The problem: Only the lines below starting at the one that contains "#### Message" and ending at the one that contains "表示消息队列服务器实体。" are to be reproduced, exactly and with both ends kept.

Items from a data source:
......

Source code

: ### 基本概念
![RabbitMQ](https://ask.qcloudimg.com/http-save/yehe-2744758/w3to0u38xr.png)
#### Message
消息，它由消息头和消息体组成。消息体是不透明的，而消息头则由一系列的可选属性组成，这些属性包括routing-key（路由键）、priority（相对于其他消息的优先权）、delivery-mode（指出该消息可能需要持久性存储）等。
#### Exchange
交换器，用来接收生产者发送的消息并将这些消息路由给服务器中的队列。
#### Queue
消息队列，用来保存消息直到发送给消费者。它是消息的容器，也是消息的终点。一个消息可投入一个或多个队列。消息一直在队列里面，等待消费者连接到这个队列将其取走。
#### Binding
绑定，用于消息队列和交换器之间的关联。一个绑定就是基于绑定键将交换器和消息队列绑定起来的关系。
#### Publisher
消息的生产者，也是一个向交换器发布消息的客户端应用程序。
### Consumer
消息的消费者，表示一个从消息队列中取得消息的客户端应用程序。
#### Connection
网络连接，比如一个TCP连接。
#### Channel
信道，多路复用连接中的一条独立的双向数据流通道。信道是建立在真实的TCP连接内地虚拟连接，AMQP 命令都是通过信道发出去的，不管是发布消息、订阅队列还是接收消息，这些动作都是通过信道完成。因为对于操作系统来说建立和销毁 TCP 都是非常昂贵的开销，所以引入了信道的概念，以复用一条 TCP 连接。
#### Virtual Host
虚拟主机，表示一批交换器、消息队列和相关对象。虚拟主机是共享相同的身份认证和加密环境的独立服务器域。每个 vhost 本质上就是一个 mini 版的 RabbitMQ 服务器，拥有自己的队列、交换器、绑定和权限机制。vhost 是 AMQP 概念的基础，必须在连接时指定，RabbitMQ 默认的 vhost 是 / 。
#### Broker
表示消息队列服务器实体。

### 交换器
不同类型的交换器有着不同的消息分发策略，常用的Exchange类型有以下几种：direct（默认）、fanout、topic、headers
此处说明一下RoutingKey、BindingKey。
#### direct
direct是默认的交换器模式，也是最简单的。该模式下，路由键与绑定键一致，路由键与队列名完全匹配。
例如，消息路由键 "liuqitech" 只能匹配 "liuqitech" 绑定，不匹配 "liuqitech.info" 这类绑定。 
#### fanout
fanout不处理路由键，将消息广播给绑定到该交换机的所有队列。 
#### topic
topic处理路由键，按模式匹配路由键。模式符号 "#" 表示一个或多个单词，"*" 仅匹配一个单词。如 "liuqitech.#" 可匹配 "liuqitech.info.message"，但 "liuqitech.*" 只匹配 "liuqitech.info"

......

Response area:
#### Message
消息，它由消息头和消息体组成。消息体是不透明的，而消息头则由一系列的可选属性组成，这些属性包括routing-key（路由键）、priority（相对于其他消息的优先权）、delivery-mode（指出该消息可能需要持久性存储）等。
#### Exchange
交换器，用来接收生产者发送的消息并将这些消息路由给服务器中的队列。
#### Queue
消息队列，用来保存消息直到发送给消费者。它是消息的容器，也是消息的终点。一个消息可投入一个或多个队列。消息一直在队列里面，等待消费者连接到这个队列将其取走。
#### Binding
绑定，用于消息队列和交换器之间的关联。一个绑定就是基于绑定键将交换器和消息队列绑定起来的关系。
#### Publisher
消息的生产者，也是一个向交换器发布消息的客户端应用程序。
### Consumer
消息的消费者，表示一个从消息队列中取得消息的客户端应用程序。
#### Connection
网络连接，比如一个TCP连接。
#### Channel
信道，多路复用连接中的一条独立的双向数据流通道。信道是建立在真实的TCP连接内地虚拟连接，AMQP 命令都是通过信道发出去的，不管是发布消息、订阅队列还是接收消息，这些动作都是通过信道完成。因为对于操作系统来说建立和销毁 TCP 都是非常昂贵的开销，所以引入了信道的概念，以复用一条 TCP 连接。
#### Virtual Host
虚拟主机，表示一批交换器、消息队列和相关对象。虚拟主机是共享相同的身份认证和加密环境的独立服务器域。每个 vhost 本质上就是一个 mini 版的 RabbitMQ 服务器，拥有自己的队列、交换器、绑定和权限机制。vhost 是 AMQP 概念的基础，必须在连接时指定，RabbitMQ 默认的 vhost 是 / 。
#### Broker
表示消息队列服务器实体。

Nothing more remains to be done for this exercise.